Fifty-year-old Krishna Devi's only remaining eye - the other was removed during a life-saving surgery after an explosion that tore her stomach apart on September 13, 2008 - was moist as she sat on a rock and stared silently at pictures of her sisters, none of whom could make it.

"I thought I had seen most of the world. But the explosion proved me terribly wrong. In the past four years, the apathy - of the government and among the people around me - I've seen with my only eye is appalling," Krishna complained.

"We were promised not just compensation, but a better chance at surviving what is left of our lives by merely hawking on the streets. Neither has my sister Santosh's family been given any compensation, nor have I got a licence to eke out a living."

Krishna Devi, who makes ends meet despite the several hospital trips she is still required to make on a monthly basis, however, was just one of the gloomy faces outside gali No. 42, opposite the bustling Ghaffar Market, where at least 21 died and 57 people were injured.

"I just wish I could do something to get back on my feet again," mused Sovi Devi, who lost her immediate family to the explosion on that fateful day.

"There were three deaths in my family - my daughter Saroj, my son Archis and my husband Ashok.
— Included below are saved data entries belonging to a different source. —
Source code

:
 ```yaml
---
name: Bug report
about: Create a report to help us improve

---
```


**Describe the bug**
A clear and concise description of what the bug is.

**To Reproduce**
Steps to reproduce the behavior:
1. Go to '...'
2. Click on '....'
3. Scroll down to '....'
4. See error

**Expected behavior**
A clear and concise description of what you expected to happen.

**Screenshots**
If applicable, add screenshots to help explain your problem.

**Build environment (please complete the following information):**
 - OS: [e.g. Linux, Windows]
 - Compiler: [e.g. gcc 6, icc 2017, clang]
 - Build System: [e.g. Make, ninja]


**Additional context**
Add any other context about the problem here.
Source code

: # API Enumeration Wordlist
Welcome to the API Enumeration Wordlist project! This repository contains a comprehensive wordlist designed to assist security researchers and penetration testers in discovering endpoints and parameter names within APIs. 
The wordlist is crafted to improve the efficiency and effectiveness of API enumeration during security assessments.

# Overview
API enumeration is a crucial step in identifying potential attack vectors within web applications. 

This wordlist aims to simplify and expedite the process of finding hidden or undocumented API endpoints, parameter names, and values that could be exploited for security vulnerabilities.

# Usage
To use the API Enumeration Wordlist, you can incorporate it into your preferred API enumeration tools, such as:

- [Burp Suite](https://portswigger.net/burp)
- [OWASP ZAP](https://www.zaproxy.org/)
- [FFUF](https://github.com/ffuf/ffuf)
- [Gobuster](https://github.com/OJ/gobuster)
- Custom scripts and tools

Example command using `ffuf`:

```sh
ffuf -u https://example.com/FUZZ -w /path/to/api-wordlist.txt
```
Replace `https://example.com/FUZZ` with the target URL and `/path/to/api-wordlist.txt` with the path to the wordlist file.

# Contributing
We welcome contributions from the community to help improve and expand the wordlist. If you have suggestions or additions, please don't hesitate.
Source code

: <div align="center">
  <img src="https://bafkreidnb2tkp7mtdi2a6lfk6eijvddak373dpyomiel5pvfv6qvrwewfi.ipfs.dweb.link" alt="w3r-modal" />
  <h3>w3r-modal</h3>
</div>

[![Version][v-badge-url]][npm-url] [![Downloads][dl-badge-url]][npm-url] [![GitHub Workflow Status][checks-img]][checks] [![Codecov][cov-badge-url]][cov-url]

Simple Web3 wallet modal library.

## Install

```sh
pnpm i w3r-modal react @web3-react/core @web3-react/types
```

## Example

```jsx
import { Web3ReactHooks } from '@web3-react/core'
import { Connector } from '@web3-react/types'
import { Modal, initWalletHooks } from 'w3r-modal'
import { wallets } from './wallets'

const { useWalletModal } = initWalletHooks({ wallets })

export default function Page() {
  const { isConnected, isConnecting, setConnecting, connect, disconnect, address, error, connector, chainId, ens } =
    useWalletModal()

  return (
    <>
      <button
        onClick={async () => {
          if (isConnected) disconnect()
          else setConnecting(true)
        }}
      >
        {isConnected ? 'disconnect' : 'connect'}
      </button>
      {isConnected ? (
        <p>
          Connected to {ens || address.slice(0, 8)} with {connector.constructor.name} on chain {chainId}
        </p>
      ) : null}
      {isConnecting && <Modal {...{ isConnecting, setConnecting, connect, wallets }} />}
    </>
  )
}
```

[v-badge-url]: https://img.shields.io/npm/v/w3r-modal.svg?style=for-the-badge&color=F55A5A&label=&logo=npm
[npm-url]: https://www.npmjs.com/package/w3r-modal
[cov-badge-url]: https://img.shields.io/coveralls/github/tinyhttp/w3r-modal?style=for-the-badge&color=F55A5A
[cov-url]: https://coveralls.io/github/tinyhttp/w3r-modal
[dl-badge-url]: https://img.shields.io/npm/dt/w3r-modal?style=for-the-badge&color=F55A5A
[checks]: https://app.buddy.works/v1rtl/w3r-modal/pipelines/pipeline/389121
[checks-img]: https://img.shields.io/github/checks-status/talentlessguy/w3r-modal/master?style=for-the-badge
The blast claimed all three lives. Even if I want to move on now, I can't, at least financially."

For Ashok Pawar, 45, all it takes for the memories to come hurtling back is a mere glance across the street.

"I was standing right here, talking to my nephews Ram Lal and Ashok Bhati. Ashok had just brought Kishan out of the house for a stroll around the market when the bomb went off. It gets very difficult to look across the street every September," he said.